I have a long-standing research interest in computational learning theory, a body of work which aims to prove bounds on the performance of learning systems. My primary interest here has been in results applying in some way to the learning curves of supervised learners; that is, graphs of generalization performance against training set size, either in the worst case (with respect, for example, to the statistics of the examples) or in the average case. For worst case results proofs tend to depend on recent work in mathematical statistics; for average case results techniques developed in statistical mechanics are often employed.

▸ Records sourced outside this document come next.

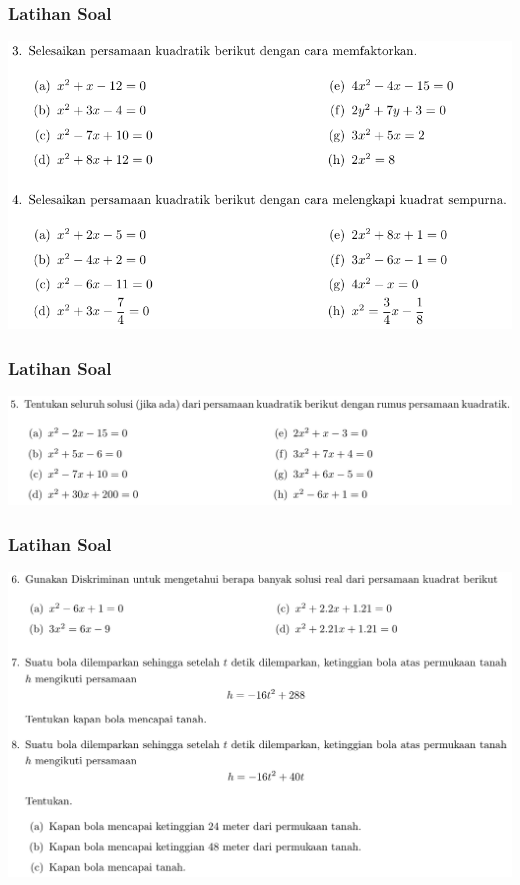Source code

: \documentclass[pdflatex,compress,mathserif]{beamer}
\begin{document}
\begin{frame}
	\frametitle{Latihan Soal}
	\begin{center}
		\includegraphics[width=\linewidth]{img/img33}
	\end{center}
\end{frame}

\begin{frame}
	\frametitle{Latihan Soal}
	\begin{center}
		\includegraphics[width=\linewidth]{img/img34}
	\end{center}
\end{frame}

\begin{frame}
	\frametitle{Latihan Soal}
	\begin{center}
		\includegraphics[width=\linewidth]{img/img35}
	\end{center}
\end{frame}
\end{document}

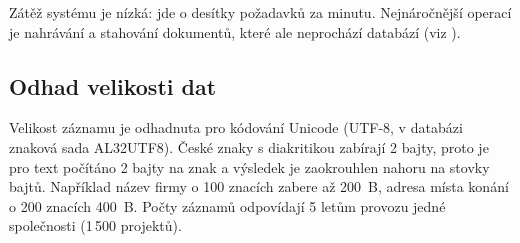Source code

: Zátěž systému je nízká: jde o desítky požadavků za minutu. Nejnáročnější operací je nahrávání a stahování dokumentů, které ale neprochází databází (viz ).

\subsection{Odhad velikosti dat}

Velikost záznamu je odhadnuta pro kódování Unicode (UTF-8, v databázi znaková sada AL32UTF8). České znaky s diakritikou zabírají 2 bajty, proto je pro text počítáno 2 bajty na znak a výsledek je zaokrouhlen nahoru na stovky bajtů. Například název firmy o 100 znacích zabere až 200~B, adresa místa konání o 200 znacích 400~B. Počty záznamů odpovídají 5 letům provozu jedné společnosti (1\,500 projektů).

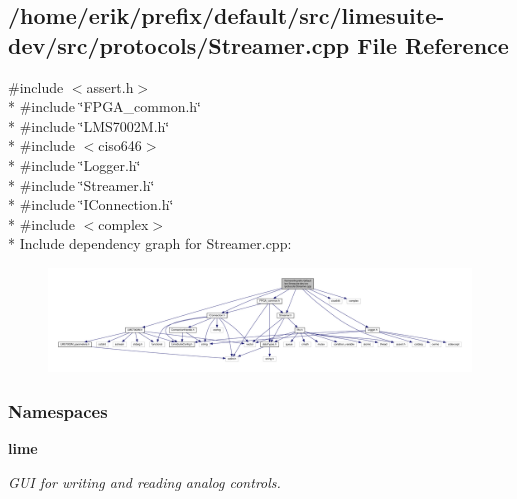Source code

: \subsection{/home/erik/prefix/default/src/limesuite-\/dev/src/protocols/\+Streamer.cpp File Reference}
\label{Streamer_8cpp}
{\ttfamily \#include $<$assert.\+h$>$}\\*
{\ttfamily \#include \char`\"{}F\+P\+G\+A\+\_\+common.\+h\char`\"{}}\\*
{\ttfamily \#include \char`\"{}L\+M\+S7002\+M.\+h\char`\"{}}\\*
{\ttfamily \#include $<$ciso646$>$}\\*
{\ttfamily \#include \char`\"{}Logger.\+h\char`\"{}}\\*
{\ttfamily \#include \char`\"{}Streamer.\+h\char`\"{}}\\*
{\ttfamily \#include \char`\"{}I\+Connection.\+h\char`\"{}}\\*
{\ttfamily \#include $<$complex$>$}\\*
Include dependency graph for Streamer.\+cpp\+:
\nopagebreak
\begin{figure}[H]
\begin{center}
\leavevmode
\includegraphics[width=350pt]{d8/dba/Streamer_8cpp__incl}
\end{center}
\end{figure}
\subsubsection*{Namespaces}
\begin{DoxyCompactItemize}
\item 
 {\bf lime}
\begin{DoxyCompactList}\small\item\em G\+UI for writing and reading analog controls. \end{DoxyCompactList}\end{DoxyCompactItemize}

The following subjects are at present of particular interest to me:
I have worked for quite a long time on the analysis of error estimation techniques within a framework based on probably approximately correct (PAC) learning. In particular, I am interested in the sample complexity of the cross-validation estimate - which remains a source of several interesting open problems. A prize has been offered by John Langford for a solution to one of the problems of interest.
Some recent work in learning theory has attempted to obtain results of the kind seen in PAC learning specifically within the framework of Bayesian learning. See some of David McAllester's papers for examples.

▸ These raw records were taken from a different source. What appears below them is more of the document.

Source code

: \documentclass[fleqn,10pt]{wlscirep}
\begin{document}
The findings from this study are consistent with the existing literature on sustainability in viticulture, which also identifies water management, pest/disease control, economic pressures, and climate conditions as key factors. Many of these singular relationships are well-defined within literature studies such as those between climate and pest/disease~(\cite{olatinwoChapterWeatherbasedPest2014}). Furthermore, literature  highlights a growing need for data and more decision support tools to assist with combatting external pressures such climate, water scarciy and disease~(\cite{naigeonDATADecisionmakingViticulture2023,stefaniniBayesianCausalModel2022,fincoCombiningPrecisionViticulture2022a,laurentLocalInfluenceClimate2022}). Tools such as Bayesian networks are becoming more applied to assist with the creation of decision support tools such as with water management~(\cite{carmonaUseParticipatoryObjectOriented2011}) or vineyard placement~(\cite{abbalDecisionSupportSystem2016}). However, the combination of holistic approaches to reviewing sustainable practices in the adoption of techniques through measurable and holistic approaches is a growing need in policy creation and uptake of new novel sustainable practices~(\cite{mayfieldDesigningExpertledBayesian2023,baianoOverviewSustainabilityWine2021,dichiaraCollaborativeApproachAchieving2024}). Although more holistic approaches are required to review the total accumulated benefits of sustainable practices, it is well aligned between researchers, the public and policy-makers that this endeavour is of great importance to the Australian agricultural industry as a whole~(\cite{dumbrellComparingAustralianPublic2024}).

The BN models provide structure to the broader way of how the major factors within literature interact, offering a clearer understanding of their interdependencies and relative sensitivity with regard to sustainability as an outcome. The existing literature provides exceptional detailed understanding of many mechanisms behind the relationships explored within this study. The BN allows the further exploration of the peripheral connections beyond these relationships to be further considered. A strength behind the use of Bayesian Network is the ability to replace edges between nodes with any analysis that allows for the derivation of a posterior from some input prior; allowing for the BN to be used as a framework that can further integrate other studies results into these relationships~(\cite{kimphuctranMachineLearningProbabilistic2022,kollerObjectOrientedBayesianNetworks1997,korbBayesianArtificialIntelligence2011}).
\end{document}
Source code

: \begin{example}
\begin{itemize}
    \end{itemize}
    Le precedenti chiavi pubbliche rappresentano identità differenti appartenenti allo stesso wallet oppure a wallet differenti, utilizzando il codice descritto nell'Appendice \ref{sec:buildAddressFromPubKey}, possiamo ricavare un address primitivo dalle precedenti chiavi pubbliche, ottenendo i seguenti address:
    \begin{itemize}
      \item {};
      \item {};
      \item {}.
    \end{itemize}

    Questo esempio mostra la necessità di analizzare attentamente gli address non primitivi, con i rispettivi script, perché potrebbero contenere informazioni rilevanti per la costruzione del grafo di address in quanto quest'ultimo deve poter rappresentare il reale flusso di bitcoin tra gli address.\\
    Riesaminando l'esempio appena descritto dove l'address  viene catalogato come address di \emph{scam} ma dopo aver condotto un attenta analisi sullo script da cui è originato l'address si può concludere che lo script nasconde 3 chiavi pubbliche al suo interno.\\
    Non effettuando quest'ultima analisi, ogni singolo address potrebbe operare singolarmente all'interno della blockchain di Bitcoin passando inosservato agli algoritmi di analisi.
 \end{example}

I am interested in attempts to bring together assorted approaches to obtaining PAC-like bounds. A good introduction can be found here.
I am interested in the general problem of Bayesian inference. Contrary to what some might argue, this interest is not something I consider to be in conflict with my interest in computational learning theory. Philosophically speaking the two subjects tend to fall into two camps regarding interpretation: the Bayesian camp and the Frequentist camp. Both have much to offer. Each asks its own questions. Each provides answers of interest within its own context. Most importantly as far as I'm concerned, each is fun to think about.
Specifically, I am interested in the following issues:
Pretty much any quantity of interest in this area involves an intractable integration. Several ideas are available allowing us to approximate these integrals in some way: Markov chain monte carlo, variational approximation etc. I am investigating new approaches to this problem.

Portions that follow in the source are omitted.